Hybrid loans or what lenders sometimes call intermediate ARMs start out like a fixed-rate loan (the initial rate may be fixed for three, five, seven, or even ten years) and then the loan converts into an ARM, usually adjusting every six to twelve months thereafter.
Loans called 7/23s (which are fixed for the first seven years and then have a one-time adjustment and remain at a fixed rate for the remaining length of the loan term) are also available.
When to consider hybrid loans
If you want more stability in your monthly payments than comes with a regular adjustable, and you expect to keep your loan for no more than five to ten years, a hybrid (or intermediate ARM) loan may be the best loan for you.
The longer the initial interest rate stays locked in, the higher it will be, but the initial rate of a hybrid ARM is almost always lower than the interest rate on a 30-year fixed-rate mortgage. However, because the initial rate of hybrid loans is locked in for a longer period of time than the six-month or one-year term of regular ARMs, hybrid ARMs have higher initial interest rates than regular ARM loans.
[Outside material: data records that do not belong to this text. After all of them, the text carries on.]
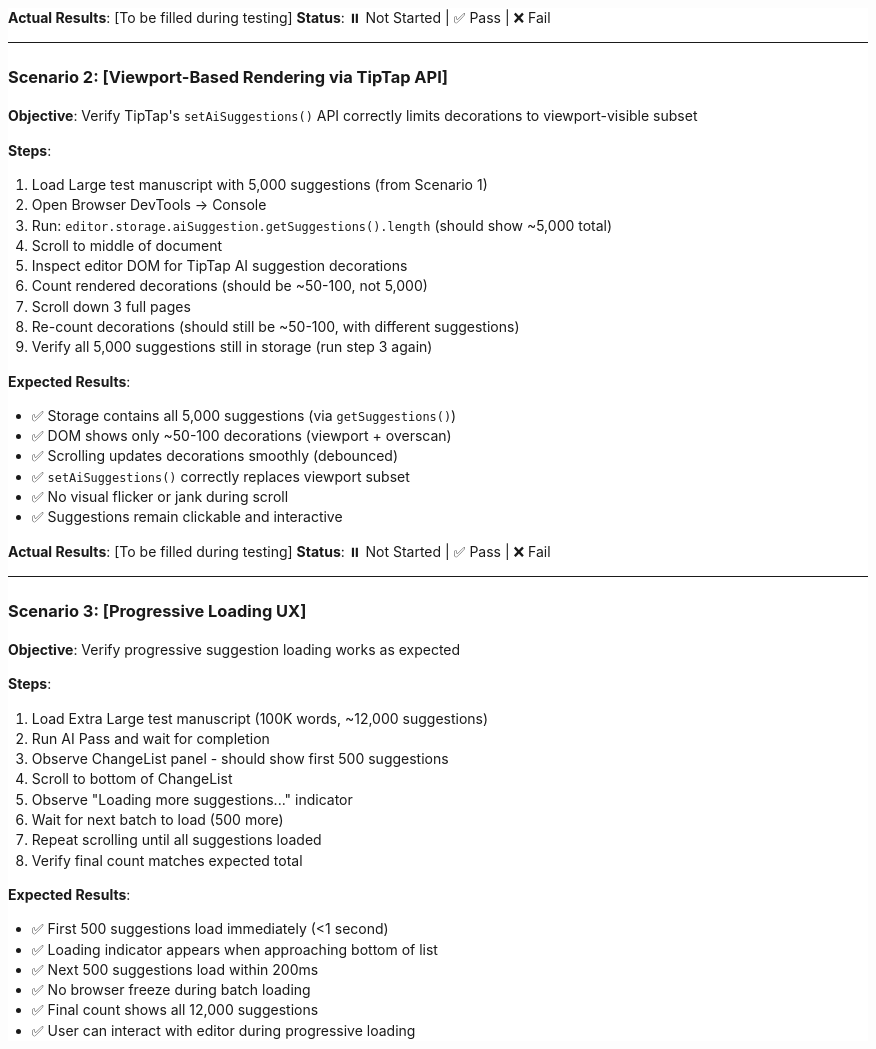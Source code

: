 **Actual Results**: [To be filled during testing]
**Status**: ⏸️ Not Started | ✅ Pass | ❌ Fail

---

### Scenario 2: [Viewport-Based Rendering via TipTap API]
**Objective**: Verify TipTap's `setAiSuggestions()` API correctly limits decorations to viewport-visible subset

**Steps**:
1. Load Large test manuscript with 5,000 suggestions (from Scenario 1)
2. Open Browser DevTools → Console
3. Run: `editor.storage.aiSuggestion.getSuggestions().length` (should show ~5,000 total)
4. Scroll to middle of document
5. Inspect editor DOM for TipTap AI suggestion decorations
6. Count rendered decorations (should be ~50-100, not 5,000)
7. Scroll down 3 full pages
8. Re-count decorations (should still be ~50-100, with different suggestions)
9. Verify all 5,000 suggestions still in storage (run step 3 again)

**Expected Results**:
- ✅ Storage contains all 5,000 suggestions (via `getSuggestions()`)
- ✅ DOM shows only ~50-100 decorations (viewport + overscan)
- ✅ Scrolling updates decorations smoothly (debounced)
- ✅ `setAiSuggestions()` correctly replaces viewport subset
- ✅ No visual flicker or jank during scroll
- ✅ Suggestions remain clickable and interactive

**Actual Results**: [To be filled during testing]
**Status**: ⏸️ Not Started | ✅ Pass | ❌ Fail

---

### Scenario 3: [Progressive Loading UX]
**Objective**: Verify progressive suggestion loading works as expected

**Steps**:
1. Load Extra Large test manuscript (100K words, ~12,000 suggestions)
2. Run AI Pass and wait for completion
3. Observe ChangeList panel - should show first 500 suggestions
4. Scroll to bottom of ChangeList
5. Observe "Loading more suggestions..." indicator
6. Wait for next batch to load (500 more)
7. Repeat scrolling until all suggestions loaded
8. Verify final count matches expected total

**Expected Results**:
- ✅ First 500 suggestions load immediately (<1 second)
- ✅ Loading indicator appears when approaching bottom of list
- ✅ Next 500 suggestions load within 200ms
- ✅ No browser freeze during batch loading
- ✅ Final count shows all 12,000 suggestions
- ✅ User can interact with editor during progressive loading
During periods when little difference existed between short-term and long-term interest rates, the interest-rate savings with a hybrid or regular adjustable (versus a fixed-rate loan) were minimal (less than 1 percent). In fact, during certain times, the initial interest rate on a seven or ten-year hybrid was exactly the same as on a 30-year fixed-rate loan. During such periods, fixed-rate loans offer the best overall value.
To evaluate hybrids, weigh the likelihood that you'll move before the initial loan interest rate expires. For example, with a seven-year hybrid, if you're saving, say, 0.5 percent per year versus the 30-year fixed-rate mortgage, but you're quite sure that you will move within seven years, the hybrid will probably save you money. On the other hand, if you think that there's a reasonable chance that you'll stay put for more than seven years, and you don't want to face the risk of rising payments after seven years, you should opt for a 30-year, fixed-rate mortgage instead.